===== SUPPLIED DATA
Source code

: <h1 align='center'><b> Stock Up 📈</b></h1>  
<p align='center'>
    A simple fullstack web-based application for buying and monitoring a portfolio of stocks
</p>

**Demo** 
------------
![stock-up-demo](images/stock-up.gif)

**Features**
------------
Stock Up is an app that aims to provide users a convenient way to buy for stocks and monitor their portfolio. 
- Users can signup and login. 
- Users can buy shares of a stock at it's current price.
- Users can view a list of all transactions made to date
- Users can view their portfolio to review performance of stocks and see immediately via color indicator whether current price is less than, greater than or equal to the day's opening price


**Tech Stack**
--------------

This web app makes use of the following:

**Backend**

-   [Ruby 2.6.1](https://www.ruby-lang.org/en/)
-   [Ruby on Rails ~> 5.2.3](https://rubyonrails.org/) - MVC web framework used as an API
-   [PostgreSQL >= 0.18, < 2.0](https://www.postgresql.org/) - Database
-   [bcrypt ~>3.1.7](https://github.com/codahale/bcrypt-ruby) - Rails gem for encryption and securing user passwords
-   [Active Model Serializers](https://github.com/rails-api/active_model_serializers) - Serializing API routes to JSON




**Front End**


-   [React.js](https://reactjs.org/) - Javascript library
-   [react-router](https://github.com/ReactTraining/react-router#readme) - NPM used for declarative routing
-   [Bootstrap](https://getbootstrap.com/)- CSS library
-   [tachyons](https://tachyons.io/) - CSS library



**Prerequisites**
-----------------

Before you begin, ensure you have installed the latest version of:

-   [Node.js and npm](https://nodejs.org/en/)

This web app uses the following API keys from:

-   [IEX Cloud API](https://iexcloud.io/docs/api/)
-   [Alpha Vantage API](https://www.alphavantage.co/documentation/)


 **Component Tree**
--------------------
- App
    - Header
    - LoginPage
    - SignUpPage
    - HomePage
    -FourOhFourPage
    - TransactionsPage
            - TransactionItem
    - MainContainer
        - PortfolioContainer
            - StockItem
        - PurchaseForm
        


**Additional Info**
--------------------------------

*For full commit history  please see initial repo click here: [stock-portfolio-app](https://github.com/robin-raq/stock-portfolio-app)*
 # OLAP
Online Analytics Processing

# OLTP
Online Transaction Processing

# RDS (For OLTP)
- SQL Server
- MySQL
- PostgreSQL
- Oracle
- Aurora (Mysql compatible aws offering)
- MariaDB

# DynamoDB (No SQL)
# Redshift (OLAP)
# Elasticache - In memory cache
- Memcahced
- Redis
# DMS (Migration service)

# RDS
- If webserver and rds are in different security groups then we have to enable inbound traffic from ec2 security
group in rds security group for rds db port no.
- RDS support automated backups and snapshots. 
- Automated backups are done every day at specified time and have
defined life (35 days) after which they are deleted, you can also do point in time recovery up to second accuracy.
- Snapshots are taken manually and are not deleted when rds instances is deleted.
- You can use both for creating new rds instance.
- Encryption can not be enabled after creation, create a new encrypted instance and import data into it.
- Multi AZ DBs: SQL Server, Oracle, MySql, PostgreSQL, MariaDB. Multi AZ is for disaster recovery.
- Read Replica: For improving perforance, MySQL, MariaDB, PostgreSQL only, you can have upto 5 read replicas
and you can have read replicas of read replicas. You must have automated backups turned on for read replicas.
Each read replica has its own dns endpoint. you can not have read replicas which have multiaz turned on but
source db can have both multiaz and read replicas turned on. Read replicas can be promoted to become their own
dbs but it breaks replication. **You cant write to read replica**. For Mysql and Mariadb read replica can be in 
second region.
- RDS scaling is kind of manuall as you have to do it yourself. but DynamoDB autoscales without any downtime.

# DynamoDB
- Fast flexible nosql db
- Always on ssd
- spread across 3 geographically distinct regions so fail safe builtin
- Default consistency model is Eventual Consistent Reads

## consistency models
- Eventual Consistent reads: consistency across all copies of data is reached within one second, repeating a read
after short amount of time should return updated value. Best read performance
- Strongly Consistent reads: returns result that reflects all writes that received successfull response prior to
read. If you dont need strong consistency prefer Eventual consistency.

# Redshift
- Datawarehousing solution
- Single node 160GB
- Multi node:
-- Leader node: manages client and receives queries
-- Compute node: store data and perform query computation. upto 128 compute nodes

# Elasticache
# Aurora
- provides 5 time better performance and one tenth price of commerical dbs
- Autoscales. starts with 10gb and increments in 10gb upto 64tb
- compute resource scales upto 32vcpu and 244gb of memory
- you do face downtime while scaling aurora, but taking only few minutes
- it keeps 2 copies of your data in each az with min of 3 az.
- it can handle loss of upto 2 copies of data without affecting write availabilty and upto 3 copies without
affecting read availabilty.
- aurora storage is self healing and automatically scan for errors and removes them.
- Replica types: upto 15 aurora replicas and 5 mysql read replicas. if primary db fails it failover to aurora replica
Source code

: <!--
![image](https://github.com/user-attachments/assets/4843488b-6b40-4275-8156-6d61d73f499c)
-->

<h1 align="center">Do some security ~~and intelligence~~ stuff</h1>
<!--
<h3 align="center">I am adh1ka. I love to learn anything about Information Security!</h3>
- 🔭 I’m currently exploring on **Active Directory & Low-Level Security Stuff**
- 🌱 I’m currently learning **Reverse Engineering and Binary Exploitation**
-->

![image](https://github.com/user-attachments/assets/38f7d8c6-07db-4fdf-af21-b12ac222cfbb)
==========
◆ WHAT TO WORK ON
For the material above, reproduce exactly the lines from the line with "- MainContainer" to the line with "- Encryption can", inclusive, and exclude all others.

◆ WRITTEN ANSWER
    - MainContainer
        - PortfolioContainer
            - StockItem
        - PurchaseForm
        


**Additional Info**
--------------------------------

*For full commit history  please see initial repo click here: [stock-portfolio-app](https://github.com/robin-raq/stock-portfolio-app)*
 # OLAP
Online Analytics Processing

# OLTP
Online Transaction Processing

# RDS (For OLTP)
- SQL Server
- MySQL
- PostgreSQL
- Oracle
- Aurora (Mysql compatible aws offering)
- MariaDB

# DynamoDB (No SQL)
# Redshift (OLAP)
# Elasticache - In memory cache
- Memcahced
- Redis
# DMS (Migration service)

# RDS
- If webserver and rds are in different security groups then we have to enable inbound traffic from ec2 security
group in rds security group for rds db port no.
- RDS support automated backups and snapshots. 
- Automated backups are done every day at specified time and have
defined life (35 days) after which they are deleted, you can also do point in time recovery up to second accuracy.
- Snapshots are taken manually and are not deleted when rds instances is deleted.
- You can use both for creating new rds instance.
- Encryption can not be enabled after creation, create a new encrypted instance and import data into it.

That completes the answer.